━━━━━ Records to process ━━━━━

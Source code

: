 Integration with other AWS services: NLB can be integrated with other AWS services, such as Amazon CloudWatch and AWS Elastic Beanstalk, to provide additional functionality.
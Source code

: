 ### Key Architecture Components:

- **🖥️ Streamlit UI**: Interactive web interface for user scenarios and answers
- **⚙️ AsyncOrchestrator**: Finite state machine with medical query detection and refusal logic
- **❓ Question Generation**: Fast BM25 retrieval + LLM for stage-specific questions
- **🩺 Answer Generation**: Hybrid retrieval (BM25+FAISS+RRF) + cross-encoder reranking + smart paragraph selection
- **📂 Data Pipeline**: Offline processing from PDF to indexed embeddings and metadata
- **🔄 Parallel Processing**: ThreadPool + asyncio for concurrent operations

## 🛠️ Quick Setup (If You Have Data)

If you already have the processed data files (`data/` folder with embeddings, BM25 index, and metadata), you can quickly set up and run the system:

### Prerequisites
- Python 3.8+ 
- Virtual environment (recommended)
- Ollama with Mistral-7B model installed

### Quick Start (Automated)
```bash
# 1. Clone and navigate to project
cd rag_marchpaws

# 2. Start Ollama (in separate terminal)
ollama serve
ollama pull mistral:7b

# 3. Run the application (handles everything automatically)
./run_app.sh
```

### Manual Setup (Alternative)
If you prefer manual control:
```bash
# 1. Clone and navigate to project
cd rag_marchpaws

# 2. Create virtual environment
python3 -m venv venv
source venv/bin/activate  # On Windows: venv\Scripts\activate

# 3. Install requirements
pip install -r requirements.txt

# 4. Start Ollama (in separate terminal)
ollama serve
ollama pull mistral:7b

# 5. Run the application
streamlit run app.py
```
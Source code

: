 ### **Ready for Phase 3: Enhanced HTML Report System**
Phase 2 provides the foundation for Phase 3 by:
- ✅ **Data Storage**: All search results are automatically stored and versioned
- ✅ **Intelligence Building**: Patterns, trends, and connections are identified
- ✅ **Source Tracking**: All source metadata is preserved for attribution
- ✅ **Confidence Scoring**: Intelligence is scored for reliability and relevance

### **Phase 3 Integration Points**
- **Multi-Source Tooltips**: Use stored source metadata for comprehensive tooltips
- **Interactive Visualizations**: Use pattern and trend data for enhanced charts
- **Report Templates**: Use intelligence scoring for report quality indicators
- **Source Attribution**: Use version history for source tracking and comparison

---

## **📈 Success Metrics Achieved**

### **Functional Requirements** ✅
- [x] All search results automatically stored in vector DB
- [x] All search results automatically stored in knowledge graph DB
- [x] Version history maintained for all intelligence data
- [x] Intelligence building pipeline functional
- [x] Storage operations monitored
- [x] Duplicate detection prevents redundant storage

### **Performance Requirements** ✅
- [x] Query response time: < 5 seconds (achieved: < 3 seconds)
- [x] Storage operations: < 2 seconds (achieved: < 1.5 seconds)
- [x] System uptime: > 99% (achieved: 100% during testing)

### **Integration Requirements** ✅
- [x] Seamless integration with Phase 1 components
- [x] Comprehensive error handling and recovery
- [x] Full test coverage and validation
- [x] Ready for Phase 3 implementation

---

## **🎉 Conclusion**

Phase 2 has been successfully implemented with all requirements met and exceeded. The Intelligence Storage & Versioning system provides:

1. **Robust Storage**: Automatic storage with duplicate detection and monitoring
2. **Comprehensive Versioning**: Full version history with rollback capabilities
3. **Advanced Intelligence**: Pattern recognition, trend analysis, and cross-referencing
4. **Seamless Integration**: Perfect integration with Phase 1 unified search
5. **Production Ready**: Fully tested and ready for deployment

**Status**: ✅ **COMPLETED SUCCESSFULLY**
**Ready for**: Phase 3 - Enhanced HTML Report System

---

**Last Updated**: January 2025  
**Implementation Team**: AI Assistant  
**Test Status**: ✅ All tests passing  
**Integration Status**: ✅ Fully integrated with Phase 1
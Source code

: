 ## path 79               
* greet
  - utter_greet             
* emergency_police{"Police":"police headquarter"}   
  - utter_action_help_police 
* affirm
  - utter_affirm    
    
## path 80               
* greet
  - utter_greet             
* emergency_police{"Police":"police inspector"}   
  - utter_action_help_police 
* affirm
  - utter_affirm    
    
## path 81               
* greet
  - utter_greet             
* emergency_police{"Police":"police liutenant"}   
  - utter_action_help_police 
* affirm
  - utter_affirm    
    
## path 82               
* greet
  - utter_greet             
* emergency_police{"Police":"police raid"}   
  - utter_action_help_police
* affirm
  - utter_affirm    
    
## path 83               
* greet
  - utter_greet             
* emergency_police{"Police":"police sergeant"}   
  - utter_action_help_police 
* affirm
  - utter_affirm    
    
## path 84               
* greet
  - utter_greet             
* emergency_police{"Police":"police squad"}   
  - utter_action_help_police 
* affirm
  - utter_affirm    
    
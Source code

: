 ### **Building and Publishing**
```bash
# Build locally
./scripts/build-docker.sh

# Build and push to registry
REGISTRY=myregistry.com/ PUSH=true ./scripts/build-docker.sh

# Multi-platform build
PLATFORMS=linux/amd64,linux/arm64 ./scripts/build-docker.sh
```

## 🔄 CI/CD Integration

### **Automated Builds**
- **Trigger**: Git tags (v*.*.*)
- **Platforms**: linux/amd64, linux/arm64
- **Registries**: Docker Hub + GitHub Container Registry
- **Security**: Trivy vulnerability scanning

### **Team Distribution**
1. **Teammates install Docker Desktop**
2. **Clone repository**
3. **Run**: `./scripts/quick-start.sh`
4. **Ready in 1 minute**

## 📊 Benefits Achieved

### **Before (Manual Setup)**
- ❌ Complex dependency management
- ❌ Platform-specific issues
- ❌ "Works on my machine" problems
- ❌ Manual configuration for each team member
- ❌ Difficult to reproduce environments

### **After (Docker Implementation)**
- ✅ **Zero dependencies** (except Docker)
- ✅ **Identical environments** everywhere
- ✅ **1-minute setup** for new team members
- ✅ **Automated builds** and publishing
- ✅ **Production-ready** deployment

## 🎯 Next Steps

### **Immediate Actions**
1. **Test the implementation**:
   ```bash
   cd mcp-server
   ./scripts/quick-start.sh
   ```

━━━━━

> **What is expected**
Each line above is to be restated exactly as it stands.

> **Reply to the exercise**
Source code

: Integration with other AWS services: NLB can be integrated with other AWS services, such as Amazon CloudWatch and AWS Elastic Beanstalk, to provide additional functionality.
Source code

: ### Key Architecture Components:

- **🖥️ Streamlit UI**: Interactive web interface for user scenarios and answers
- **⚙️ AsyncOrchestrator**: Finite state machine with medical query detection and refusal logic
- **❓ Question Generation**: Fast BM25 retrieval + LLM for stage-specific questions
- **🩺 Answer Generation**: Hybrid retrieval (BM25+FAISS+RRF) + cross-encoder reranking + smart paragraph selection
- **📂 Data Pipeline**: Offline processing from PDF to indexed embeddings and metadata
- **🔄 Parallel Processing**: ThreadPool + asyncio for concurrent operations

## 🛠️ Quick Setup (If You Have Data)

If you already have the processed data files (`data/` folder with embeddings, BM25 index, and metadata), you can quickly set up and run the system:

### Prerequisites
- Python 3.8+ 
- Virtual environment (recommended)
- Ollama with Mistral-7B model installed

### Quick Start (Automated)
```bash
# 1. Clone and navigate to project
cd rag_marchpaws

# 2. Start Ollama (in separate terminal)
ollama serve
ollama pull mistral:7b

# 3. Run the application (handles everything automatically)
./run_app.sh
```

### Manual Setup (Alternative)
If you prefer manual control:
```bash
# 1. Clone and navigate to project
cd rag_marchpaws

# 2. Create virtual environment
python3 -m venv venv
source venv/bin/activate  # On Windows: venv\Scripts\activate

# 3. Install requirements
pip install -r requirements.txt

# 4. Start Ollama (in separate terminal)
ollama serve
ollama pull mistral:7b

# 5. Run the application
streamlit run app.py
```
Source code

: ### **Ready for Phase 3: Enhanced HTML Report System**
Phase 2 provides the foundation for Phase 3 by:
- ✅ **Data Storage**: All search results are automatically stored and versioned
- ✅ **Intelligence Building**: Patterns, trends, and connections are identified
- ✅ **Source Tracking**: All source metadata is preserved for attribution
- ✅ **Confidence Scoring**: Intelligence is scored for reliability and relevance

### **Phase 3 Integration Points**
- **Multi-Source Tooltips**: Use stored source metadata for comprehensive tooltips
- **Interactive Visualizations**: Use pattern and trend data for enhanced charts
- **Report Templates**: Use intelligence scoring for report quality indicators
- **Source Attribution**: Use version history for source tracking and comparison

---

## **📈 Success Metrics Achieved**

### **Functional Requirements** ✅
- [x] All search results automatically stored in vector DB
- [x] All search results automatically stored in knowledge graph DB
- [x] Version history maintained for all intelligence data
- [x] Intelligence building pipeline functional
- [x] Storage operations monitored
- [x] Duplicate detection prevents redundant storage

### **Performance Requirements** ✅
- [x] Query response time: < 5 seconds (achieved: < 3 seconds)
- [x] Storage operations: < 2 seconds (achieved: < 1.5 seconds)
- [x] System uptime: > 99% (achieved: 100% during testing)

### **Integration Requirements** ✅
- [x] Seamless integration with Phase 1 components
- [x] Comprehensive error handling and recovery
- [x] Full test coverage and validation
- [x] Ready for Phase 3 implementation

---

## **🎉 Conclusion**

Phase 2 has been successfully implemented with all requirements met and exceeded. The Intelligence Storage & Versioning system provides:

1. **Robust Storage**: Automatic storage with duplicate detection and monitoring
2. **Comprehensive Versioning**: Full version history with rollback capabilities
3. **Advanced Intelligence**: Pattern recognition, trend analysis, and cross-referencing
4. **Seamless Integration**: Perfect integration with Phase 1 unified search
5. **Production Ready**: Fully tested and ready for deployment

**Status**: ✅ **COMPLETED SUCCESSFULLY**
**Ready for**: Phase 3 - Enhanced HTML Report System

---

**Last Updated**: January 2025  
**Implementation Team**: AI Assistant  
**Test Status**: ✅ All tests passing  
**Integration Status**: ✅ Fully integrated with Phase 1
Source code

: ## path 79               
* greet
  - utter_greet             
* emergency_police{"Police":"police headquarter"}   
  - utter_action_help_police 
* affirm
  - utter_affirm    
    
## path 80               
* greet
  - utter_greet             
* emergency_police{"Police":"police inspector"}   
  - utter_action_help_police 
* affirm
  - utter_affirm    
    
## path 81               
* greet
  - utter_greet             
* emergency_police{"Police":"police liutenant"}   
  - utter_action_help_police 
* affirm
  - utter_affirm    
    
## path 82               
* greet
  - utter_greet             
* emergency_police{"Police":"police raid"}   
  - utter_action_help_police
* affirm
  - utter_affirm    
    
## path 83               
* greet
  - utter_greet             
* emergency_police{"Police":"police sergeant"}   
  - utter_action_help_police 
* affirm
  - utter_affirm    
    
## path 84               
* greet
  - utter_greet             
* emergency_police{"Police":"police squad"}   
  - utter_action_help_police 
* affirm
  - utter_affirm    
    
Source code

: ### **Building and Publishing**
```bash
# Build locally
./scripts/build-docker.sh

# Build and push to registry
REGISTRY=myregistry.com/ PUSH=true ./scripts/build-docker.sh

# Multi-platform build
PLATFORMS=linux/amd64,linux/arm64 ./scripts/build-docker.sh
```

## 🔄 CI/CD Integration

### **Automated Builds**
- **Trigger**: Git tags (v*.*.*)
- **Platforms**: linux/amd64, linux/arm64
- **Registries**: Docker Hub + GitHub Container Registry
- **Security**: Trivy vulnerability scanning

### **Team Distribution**
1. **Teammates install Docker Desktop**
2. **Clone repository**
3. **Run**: `./scripts/quick-start.sh`
4. **Ready in 1 minute**

## 📊 Benefits Achieved

### **Before (Manual Setup)**
- ❌ Complex dependency management
- ❌ Platform-specific issues
- ❌ "Works on my machine" problems
- ❌ Manual configuration for each team member
- ❌ Difficult to reproduce environments

### **After (Docker Implementation)**
- ✅ **Zero dependencies** (except Docker)
- ✅ **Identical environments** everywhere
- ✅ **1-minute setup** for new team members
- ✅ **Automated builds** and publishing
- ✅ **Production-ready** deployment

## 🎯 Next Steps

### **Immediate Actions**
1. **Test the implementation**:
   ```bash
   cd mcp-server
   ./scripts/quick-start.sh
   ```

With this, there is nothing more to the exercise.